I'll push a PR with this as soon as possible.

oprypkhantc commented 3 months ago

I presume you're using macos, linux should not have these performance issues on mounted volumes.

Yes :) And it's a constant battle against filesystem performance in Docker 🙃

We can probably get rid of this call, I don't think it is really useful anymore.

I'm guessing that call was useful for include_once(), so it can be moved inside the closure that calls include_once if you wish.

I was already thinking about a glob static cache, but I've discarded it as it wasn't a really good idea. Instead, I'm writing a cache interface to possibly serve all the caching purposes in the finders and the iterators. Ideally the implementation could accept a PSR-cache object and store/load the information from that. This way, you could be able to persist some information between requests.

That'd be awesome!
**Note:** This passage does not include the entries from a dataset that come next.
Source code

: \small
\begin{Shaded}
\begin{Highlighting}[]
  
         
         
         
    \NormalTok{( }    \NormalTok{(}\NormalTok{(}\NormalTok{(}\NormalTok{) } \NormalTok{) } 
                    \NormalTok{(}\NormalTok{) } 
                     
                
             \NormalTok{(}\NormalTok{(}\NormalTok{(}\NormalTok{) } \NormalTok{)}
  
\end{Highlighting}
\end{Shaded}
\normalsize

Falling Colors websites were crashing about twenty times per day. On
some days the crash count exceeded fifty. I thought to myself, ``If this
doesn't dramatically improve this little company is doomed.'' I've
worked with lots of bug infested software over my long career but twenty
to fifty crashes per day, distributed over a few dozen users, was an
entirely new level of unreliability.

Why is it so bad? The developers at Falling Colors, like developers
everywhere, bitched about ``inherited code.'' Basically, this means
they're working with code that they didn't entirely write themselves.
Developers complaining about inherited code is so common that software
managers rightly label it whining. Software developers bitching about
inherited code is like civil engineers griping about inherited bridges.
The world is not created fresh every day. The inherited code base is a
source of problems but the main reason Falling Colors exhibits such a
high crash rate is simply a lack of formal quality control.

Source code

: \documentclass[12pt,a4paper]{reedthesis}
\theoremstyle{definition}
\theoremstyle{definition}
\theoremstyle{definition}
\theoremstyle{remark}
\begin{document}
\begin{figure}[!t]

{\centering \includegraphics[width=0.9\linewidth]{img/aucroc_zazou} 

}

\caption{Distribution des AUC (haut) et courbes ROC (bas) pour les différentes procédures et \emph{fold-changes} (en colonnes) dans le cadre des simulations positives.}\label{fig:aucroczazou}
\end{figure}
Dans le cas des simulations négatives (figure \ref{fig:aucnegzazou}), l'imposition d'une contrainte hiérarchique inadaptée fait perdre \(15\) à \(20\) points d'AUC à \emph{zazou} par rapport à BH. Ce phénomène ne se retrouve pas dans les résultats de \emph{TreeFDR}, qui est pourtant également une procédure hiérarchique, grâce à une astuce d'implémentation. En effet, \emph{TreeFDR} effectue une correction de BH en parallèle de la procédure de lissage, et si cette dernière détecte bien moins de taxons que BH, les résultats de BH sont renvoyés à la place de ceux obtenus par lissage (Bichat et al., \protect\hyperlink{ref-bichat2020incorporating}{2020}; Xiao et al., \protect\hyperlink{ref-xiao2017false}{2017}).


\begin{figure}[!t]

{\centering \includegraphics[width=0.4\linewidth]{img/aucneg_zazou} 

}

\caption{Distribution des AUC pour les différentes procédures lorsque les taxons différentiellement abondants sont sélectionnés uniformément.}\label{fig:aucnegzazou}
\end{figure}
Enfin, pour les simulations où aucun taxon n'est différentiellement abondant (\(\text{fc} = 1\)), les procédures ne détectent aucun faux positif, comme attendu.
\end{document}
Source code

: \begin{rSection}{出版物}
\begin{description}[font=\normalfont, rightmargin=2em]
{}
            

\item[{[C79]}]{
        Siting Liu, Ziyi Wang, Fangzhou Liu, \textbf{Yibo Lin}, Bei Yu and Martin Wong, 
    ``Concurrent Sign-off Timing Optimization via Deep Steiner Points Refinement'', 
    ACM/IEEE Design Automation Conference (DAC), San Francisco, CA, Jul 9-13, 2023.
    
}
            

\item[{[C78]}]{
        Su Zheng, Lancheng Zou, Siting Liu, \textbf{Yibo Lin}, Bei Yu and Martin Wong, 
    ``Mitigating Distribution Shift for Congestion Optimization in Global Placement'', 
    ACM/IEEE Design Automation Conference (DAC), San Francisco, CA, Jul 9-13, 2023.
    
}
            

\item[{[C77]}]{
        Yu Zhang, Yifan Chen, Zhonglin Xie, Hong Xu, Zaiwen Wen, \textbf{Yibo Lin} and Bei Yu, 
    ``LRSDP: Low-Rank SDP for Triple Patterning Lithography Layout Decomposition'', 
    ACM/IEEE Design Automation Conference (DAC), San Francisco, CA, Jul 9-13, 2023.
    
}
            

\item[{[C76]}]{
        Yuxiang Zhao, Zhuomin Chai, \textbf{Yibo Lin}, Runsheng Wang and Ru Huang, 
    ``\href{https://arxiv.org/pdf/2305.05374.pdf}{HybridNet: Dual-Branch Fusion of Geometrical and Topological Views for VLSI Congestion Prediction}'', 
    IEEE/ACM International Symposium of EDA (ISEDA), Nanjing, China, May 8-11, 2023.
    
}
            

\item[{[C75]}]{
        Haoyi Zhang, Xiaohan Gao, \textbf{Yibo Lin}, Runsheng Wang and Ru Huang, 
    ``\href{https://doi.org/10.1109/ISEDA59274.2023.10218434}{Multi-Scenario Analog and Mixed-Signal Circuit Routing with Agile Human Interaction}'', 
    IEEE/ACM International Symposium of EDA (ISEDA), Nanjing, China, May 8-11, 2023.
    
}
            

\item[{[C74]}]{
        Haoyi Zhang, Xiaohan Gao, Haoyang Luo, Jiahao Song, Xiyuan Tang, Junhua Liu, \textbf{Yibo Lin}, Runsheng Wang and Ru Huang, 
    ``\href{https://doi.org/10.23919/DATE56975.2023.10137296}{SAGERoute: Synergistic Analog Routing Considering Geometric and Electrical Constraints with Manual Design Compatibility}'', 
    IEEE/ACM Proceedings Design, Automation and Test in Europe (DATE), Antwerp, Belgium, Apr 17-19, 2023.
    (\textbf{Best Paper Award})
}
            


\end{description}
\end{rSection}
Thank you :)

alekitto commented 3 months ago

Ok, I was working on the cache and found myself writing a class to abstract the glob logic, which is (I think) almost identical to your FileFinder class. So I began to think this is a pre-requisite to implement a viable cache solution.

Sorry that I understood this so late, after all this discussion. Do you mind to open a PR with your modifications?

oprypkhantc commented 3 months ago

Haha, no worries, it's your project in the end :)

I don't have modifications as a separate branch of class-finder, rather I have a simplified version of ComposerFinder, where I also combined PSR0/PSR4 iterators and some traits. It was fine for me to debug, as I didn't need most of the features that ComposerFinder offers, but obviously this is no good for a PR :(

I can still work on a PR though if you wish, just thought it'd make sense to notify you first.

alekitto commented 1 month ago

Hi @oprypkhantc, Sorry for the delay. I've just merged a commit that introduced a FileFinderInterface (with two implementations) that can be passed to the withFileFinder method on the finders.

When you have some time, could you please test it for your use-case and give me some feedback on it? Thanks

oprypkhantc commented 1 month ago

Hi @oprypkhantc,

Sorry for the delay. I've just merged a commit that introduced a FileFinderInterface (with two implementations) that can be passed to the withFileFinder method on the finders.

When you have some time, could you please test it for your use-case and give me some feedback on it?

Thanks

Thank you 🙏 Sorry for not participating in the making of the PR - I'm still busy with other tasks. I'll test it out.